There's an awful lot of information there, but two bits of info that were striking to me:
"If you sign a traditional deal with a Big Six house, you’ll receive an advance. But most authors (up to 80%) never see royalties; their books never earn out." I was aware that it was not at all unusual, and maybe even common, for writers to never make more on a book than their original advance. But for this to be happening with "up to 80%" (what does "up to" mean?) of writers is significant.
" It boils down to three desirables that publishers offer.
I think the major desirable publishers offer is service. Yeah, yeah, yeah, I know that marketing and promotion are the big devils on everybody's backs. But publishers also offer editing. I do not mean copy editing, though they do offer that (mine always did) and that is definitely important. But more significantly, they offer content editing. This is crucial. It is a rare manuscript that will not benefit from a second mind helping to look for inconsistencies, meanderings, unnecessary characters, and a long list of other things.

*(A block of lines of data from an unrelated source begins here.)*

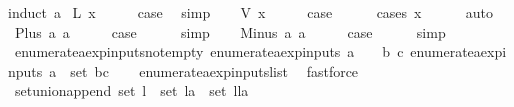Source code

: \begin{isabellebody}
%
\isadelimproof
%
\endisadelimproof
%
\isatagproof
{}\isamarkupfalse%
{\isacharparenleft}induct\ a{\isacharparenright}\isanewline
{}\isamarkupfalse%
\ {\isacharparenleft}L\ x{\isacharparenright}\isanewline
\ \ \isamarkupfalse%
\ \isamarkupfalse%
\ {\isacharquery}case\ \isamarkupfalse%
\ simp\isanewline
{}\isamarkupfalse%
\isanewline
\ \ \isamarkupfalse%
\ {\isacharparenleft}V\ x{\isacharparenright}\isanewline
\ \ \isamarkupfalse%
\ \isamarkupfalse%
\ {\isacharquery}case\isanewline
\ \ \ \ \isamarkupfalse%
\ {\isacharparenleft}cases\ x{\isacharparenright}\isanewline
\ \ \ \ \isamarkupfalse%
\ auto\isanewline
{}\isamarkupfalse%
\isanewline
\ \ \isamarkupfalse%
\ {\isacharparenleft}Plus\ a{}\ a{}{\isacharparenright}\isanewline
\ \ \isamarkupfalse%
\ \isamarkupfalse%
\ {\isacharquery}case\isanewline
\ \ \ \ \isamarkupfalse%
\ simp\isanewline
{}\isamarkupfalse%
\isanewline
\ \ \isamarkupfalse%
\ {\isacharparenleft}Minus\ a{}\ a{}{\isacharparenright}\isanewline
\ \ \isamarkupfalse%
\ \isamarkupfalse%
\ {\isacharquery}case\isanewline
\ \ \ \ \isamarkupfalse%
\ simp\isanewline
{}\isamarkupfalse%
%
\endisatagproof
{\isafoldproof}%
%
\isadelimproof
\isanewline
%
\endisadelimproof
\isanewline
{}\isamarkupfalse%
\ enumerate{\isacharunderscore}aexp{\isacharunderscore}inputs{\isacharunderscore}not{\isacharunderscore}empty{\isacharcolon}\ {\isachardoublequoteopen}{\isacharparenleft}enumerate{\isacharunderscore}aexp{\isacharunderscore}inputs\ a\ {\isasymnoteq}\ {\isacharbraceleft}{\isacharbraceright}{\isacharparenright}\ {\isacharequal}\ {\isacharparenleft}{\isasymexists}b\ c{\isachardot}\ enumerate{\isacharunderscore}aexp{\isacharunderscore}inputs\ a\ {\isacharequal}\ set\ {\isacharparenleft}b{\isacharhash}c{\isacharparenright}{\isacharparenright}{\isachardoublequoteclose}\isanewline
%
\isadelimproof
\ \ %
\endisadelimproof
%
\isatagproof
{}\isamarkupfalse%
\ enumerate{\isacharunderscore}aexp{\isacharunderscore}inputs{\isacharunderscore}list\ \isamarkupfalse%
\ fastforce%
\endisatagproof
{\isafoldproof}%
%
\isadelimproof
\isanewline
%
\endisadelimproof
\isanewline
{}\isamarkupfalse%
\ set{\isacharunderscore}union{\isacharunderscore}append{\isacharcolon}\ {\isachardoublequoteopen}set\ l\ {\isasymunion}\ set\ la\ {\isacharequal}\ set\ {\isacharparenleft}l{\isacharat}la{\isacharparenright}{\isachardoublequoteclose}\isanewline

\end{isabellebody}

At a publishing house, your manuscript was acquired by an editor who has some kind of interest in it, presumably "gets" it and "gets" you, at least in relationship to this one particular piece of work. Because they are being paid by a third party (the publisher, not you) they they are free to go back and forth with you to help you shape your book into something more polished and finished than your (first) final draft.
The money might not be great with a traditional publishing company and your neighbors and family may be totally unaware of your elevated status because you're publishing with one. But so long as the traditional publishing companies have content editors, they'll have one very big desirable to offer.